■ The task: For each line below that holds "oscylacji", return the line as it stands.
-- Provided records follows --
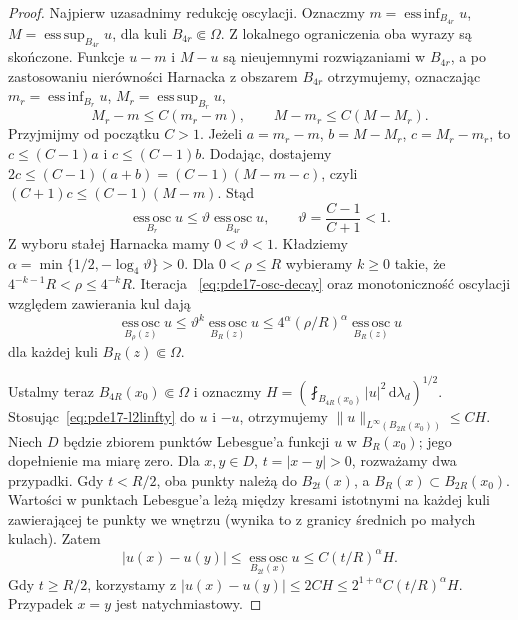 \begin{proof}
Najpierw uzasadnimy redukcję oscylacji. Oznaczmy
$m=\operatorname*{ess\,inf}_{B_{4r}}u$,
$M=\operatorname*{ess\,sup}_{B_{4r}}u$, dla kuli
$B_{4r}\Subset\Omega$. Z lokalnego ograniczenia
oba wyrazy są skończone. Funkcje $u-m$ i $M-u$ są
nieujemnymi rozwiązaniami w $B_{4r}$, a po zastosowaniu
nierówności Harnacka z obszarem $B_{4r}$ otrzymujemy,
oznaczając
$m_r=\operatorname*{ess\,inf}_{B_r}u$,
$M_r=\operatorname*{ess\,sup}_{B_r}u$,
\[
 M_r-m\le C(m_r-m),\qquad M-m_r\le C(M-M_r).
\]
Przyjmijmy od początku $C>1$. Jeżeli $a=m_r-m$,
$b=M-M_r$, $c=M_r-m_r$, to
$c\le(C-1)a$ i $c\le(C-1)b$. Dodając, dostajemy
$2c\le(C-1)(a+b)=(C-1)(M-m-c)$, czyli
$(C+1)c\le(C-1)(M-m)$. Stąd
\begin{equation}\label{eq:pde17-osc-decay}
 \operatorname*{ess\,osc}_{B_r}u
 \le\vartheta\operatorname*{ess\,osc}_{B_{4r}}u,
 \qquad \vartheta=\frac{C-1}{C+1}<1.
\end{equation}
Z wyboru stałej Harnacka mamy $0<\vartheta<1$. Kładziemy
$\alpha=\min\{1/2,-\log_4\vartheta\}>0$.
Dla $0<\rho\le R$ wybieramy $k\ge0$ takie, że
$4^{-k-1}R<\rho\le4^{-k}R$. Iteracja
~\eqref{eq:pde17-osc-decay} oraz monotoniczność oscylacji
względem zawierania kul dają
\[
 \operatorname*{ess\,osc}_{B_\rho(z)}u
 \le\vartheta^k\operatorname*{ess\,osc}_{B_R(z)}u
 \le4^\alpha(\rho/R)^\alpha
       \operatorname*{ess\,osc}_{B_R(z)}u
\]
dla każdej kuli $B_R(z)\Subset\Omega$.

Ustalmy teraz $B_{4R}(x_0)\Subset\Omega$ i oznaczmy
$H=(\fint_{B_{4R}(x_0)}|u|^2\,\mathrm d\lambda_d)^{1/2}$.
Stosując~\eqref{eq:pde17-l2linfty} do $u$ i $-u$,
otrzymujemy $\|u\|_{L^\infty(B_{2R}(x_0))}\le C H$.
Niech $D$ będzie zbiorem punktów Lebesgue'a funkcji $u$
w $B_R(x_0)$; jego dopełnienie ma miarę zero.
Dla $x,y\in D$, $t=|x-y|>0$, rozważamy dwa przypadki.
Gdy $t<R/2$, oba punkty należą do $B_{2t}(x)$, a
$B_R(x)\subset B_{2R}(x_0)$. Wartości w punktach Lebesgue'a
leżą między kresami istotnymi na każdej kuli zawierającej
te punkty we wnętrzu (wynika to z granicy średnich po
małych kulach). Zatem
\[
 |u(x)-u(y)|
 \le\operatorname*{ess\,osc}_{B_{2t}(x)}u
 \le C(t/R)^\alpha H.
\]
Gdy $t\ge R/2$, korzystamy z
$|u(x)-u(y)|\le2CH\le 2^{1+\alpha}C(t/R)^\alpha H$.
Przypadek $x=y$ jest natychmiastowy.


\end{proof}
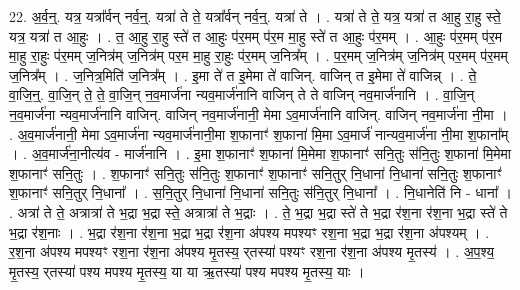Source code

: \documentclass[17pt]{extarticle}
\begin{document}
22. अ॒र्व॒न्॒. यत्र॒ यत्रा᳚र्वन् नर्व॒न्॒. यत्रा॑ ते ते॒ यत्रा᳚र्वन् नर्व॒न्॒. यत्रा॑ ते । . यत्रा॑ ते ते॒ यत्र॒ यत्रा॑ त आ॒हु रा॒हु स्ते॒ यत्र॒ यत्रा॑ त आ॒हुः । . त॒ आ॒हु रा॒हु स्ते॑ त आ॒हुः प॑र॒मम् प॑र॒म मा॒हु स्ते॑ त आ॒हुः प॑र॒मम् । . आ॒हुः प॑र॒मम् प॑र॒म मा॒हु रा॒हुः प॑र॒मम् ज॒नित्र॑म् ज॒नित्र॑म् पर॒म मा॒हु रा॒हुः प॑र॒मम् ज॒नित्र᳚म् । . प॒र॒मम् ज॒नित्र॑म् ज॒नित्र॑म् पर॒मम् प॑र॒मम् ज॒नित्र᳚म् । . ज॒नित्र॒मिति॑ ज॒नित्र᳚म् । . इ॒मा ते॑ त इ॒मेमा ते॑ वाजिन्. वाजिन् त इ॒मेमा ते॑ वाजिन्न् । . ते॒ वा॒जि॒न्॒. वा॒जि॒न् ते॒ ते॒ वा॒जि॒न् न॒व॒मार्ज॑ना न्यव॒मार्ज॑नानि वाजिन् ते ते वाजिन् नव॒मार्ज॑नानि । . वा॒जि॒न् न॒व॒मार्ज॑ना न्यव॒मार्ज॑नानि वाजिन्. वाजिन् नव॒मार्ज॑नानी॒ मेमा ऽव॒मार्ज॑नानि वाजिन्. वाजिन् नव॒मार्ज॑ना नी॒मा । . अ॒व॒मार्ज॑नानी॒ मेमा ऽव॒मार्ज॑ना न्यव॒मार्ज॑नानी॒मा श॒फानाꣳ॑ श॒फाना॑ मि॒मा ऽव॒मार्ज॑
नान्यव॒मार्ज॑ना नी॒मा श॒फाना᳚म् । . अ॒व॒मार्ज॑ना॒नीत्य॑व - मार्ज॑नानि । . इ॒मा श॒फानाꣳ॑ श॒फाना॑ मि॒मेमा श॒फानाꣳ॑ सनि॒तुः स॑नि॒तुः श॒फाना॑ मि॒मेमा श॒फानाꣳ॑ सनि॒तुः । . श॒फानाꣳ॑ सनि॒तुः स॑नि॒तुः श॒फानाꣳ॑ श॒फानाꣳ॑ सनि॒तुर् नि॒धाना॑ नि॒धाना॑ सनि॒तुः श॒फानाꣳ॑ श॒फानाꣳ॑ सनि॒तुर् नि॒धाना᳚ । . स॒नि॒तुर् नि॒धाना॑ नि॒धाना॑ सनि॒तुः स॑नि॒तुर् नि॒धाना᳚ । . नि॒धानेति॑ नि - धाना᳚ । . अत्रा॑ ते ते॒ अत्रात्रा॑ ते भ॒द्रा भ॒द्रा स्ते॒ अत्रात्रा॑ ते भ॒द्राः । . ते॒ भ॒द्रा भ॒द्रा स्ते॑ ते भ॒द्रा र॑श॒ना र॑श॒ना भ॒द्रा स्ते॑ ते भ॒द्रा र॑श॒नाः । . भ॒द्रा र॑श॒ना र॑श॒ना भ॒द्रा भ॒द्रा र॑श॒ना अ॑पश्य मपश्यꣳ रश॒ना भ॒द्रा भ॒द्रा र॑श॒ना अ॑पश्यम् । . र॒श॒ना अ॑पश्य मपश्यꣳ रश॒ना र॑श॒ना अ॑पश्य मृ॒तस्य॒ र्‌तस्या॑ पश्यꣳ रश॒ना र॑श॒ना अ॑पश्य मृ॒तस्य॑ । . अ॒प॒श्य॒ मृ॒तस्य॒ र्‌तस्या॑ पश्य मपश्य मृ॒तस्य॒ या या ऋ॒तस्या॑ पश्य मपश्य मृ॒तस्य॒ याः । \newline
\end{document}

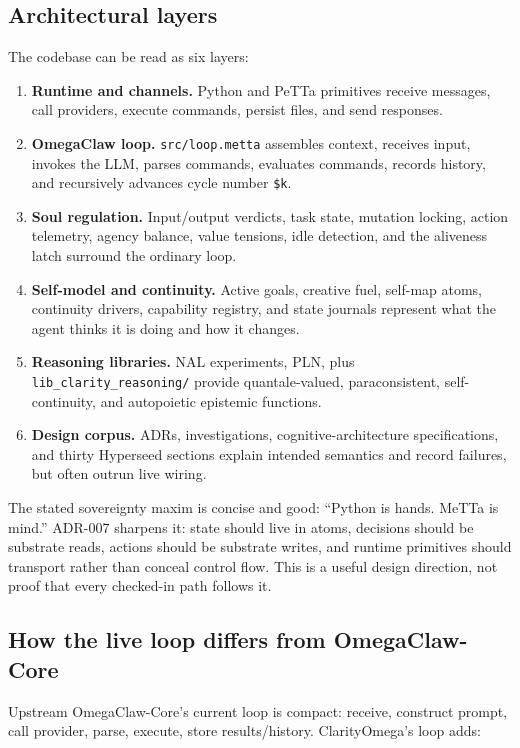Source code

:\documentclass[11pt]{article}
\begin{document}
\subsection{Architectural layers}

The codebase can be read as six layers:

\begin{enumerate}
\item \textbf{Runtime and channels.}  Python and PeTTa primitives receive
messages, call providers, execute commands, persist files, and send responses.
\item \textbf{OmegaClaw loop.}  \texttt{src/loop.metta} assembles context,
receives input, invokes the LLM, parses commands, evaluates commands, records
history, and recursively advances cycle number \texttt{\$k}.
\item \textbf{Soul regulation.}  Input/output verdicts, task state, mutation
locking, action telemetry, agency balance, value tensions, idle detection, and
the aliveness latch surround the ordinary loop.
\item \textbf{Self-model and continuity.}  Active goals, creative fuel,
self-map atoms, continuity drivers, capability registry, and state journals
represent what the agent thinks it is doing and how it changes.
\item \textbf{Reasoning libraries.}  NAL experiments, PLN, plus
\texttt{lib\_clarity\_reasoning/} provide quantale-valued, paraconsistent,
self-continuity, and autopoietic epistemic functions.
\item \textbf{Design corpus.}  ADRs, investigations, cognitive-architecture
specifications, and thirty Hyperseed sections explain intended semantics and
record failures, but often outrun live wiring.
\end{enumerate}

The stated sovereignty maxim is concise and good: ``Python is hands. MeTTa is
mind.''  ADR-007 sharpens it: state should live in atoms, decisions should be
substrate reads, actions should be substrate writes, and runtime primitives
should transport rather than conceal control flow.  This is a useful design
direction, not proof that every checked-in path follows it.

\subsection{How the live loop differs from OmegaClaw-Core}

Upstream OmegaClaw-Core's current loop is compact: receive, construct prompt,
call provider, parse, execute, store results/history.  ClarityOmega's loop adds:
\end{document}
-- Provided records concluded --
-- Provided records follows --
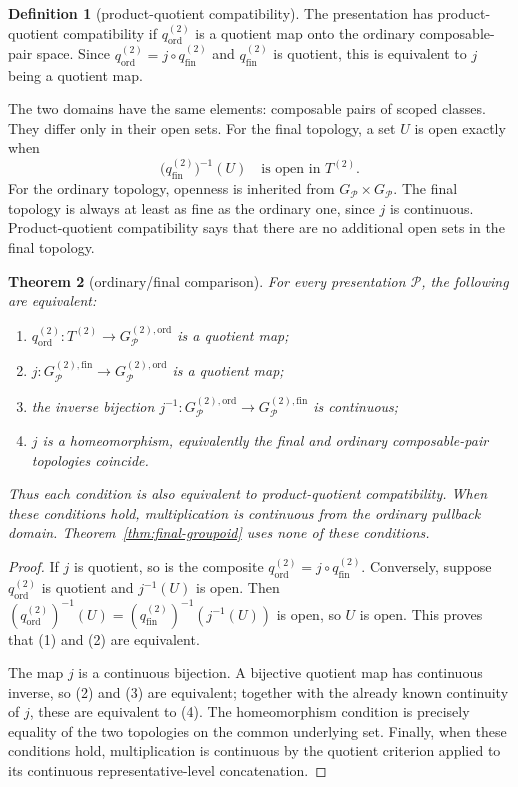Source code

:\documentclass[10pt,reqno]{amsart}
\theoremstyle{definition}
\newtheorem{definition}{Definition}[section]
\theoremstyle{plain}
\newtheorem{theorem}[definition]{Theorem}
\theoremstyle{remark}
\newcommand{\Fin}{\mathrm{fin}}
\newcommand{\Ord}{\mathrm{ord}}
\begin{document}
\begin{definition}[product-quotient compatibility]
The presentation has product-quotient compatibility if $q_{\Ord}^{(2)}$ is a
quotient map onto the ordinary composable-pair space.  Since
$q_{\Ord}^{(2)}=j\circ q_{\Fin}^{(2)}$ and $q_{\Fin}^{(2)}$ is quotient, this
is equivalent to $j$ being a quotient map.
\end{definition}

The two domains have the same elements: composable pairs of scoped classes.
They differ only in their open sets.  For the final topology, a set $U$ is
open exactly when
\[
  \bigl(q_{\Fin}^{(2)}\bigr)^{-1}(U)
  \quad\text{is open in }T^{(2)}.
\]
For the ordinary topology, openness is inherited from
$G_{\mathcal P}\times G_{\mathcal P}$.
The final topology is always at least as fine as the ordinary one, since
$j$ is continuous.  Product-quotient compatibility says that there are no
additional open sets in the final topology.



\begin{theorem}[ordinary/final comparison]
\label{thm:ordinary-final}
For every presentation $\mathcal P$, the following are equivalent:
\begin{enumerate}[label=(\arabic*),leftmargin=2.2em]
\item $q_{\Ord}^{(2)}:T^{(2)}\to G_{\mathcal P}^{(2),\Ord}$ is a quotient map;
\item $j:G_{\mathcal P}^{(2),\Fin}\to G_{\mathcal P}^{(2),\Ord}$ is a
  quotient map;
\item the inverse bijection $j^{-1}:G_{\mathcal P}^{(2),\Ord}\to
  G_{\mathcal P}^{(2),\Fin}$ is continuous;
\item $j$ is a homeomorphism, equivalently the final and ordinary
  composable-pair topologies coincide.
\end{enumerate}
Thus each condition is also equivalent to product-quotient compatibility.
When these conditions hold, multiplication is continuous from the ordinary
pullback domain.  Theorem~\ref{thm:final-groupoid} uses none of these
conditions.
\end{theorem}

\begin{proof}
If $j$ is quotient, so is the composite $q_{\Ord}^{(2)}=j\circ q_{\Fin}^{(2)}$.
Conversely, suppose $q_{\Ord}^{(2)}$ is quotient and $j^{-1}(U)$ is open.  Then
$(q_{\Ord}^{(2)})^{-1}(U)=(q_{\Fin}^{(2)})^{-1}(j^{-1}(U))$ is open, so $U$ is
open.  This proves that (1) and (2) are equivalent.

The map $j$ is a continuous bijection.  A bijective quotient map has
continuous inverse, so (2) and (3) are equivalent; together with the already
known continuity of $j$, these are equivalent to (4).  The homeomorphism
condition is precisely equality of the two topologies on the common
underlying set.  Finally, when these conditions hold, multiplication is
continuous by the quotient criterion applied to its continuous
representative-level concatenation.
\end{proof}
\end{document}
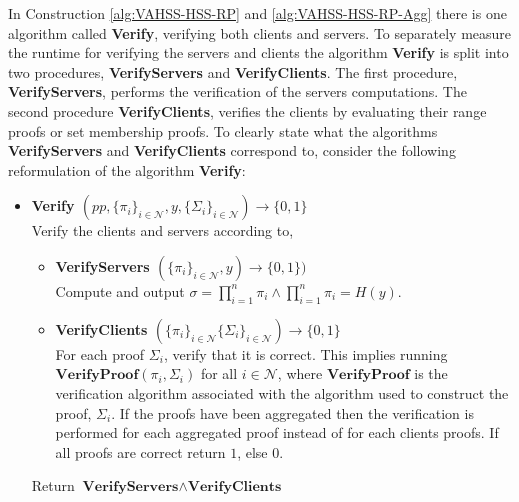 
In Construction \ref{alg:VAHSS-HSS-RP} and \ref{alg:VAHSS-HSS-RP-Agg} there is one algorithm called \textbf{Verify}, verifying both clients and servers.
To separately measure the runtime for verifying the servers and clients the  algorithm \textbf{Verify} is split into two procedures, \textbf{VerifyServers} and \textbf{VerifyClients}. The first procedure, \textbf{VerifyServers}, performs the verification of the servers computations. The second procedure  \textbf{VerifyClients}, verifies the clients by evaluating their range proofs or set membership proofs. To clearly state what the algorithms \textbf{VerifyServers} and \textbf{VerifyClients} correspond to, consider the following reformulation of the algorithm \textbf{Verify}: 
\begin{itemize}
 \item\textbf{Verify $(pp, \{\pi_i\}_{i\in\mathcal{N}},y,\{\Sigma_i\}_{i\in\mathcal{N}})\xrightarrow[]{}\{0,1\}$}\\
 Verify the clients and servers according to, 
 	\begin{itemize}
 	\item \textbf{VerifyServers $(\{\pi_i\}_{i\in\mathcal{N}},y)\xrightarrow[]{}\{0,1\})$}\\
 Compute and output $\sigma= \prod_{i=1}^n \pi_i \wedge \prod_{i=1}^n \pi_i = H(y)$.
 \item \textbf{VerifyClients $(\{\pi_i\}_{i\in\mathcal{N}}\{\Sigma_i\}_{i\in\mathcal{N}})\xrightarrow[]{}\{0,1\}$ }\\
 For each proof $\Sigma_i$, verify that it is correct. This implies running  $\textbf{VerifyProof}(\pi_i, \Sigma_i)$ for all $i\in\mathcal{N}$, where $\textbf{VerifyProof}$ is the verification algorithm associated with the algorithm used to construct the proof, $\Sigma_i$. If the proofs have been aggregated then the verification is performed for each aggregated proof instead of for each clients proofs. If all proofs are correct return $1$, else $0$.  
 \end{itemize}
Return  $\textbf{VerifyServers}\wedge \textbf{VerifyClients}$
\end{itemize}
-- Provided records concluded --
■ Expected answer:
Najpierw uzasadnimy redukcję oscylacji. Oznaczmy
~\eqref{eq:pde17-osc-decay} oraz monotoniczność oscylacji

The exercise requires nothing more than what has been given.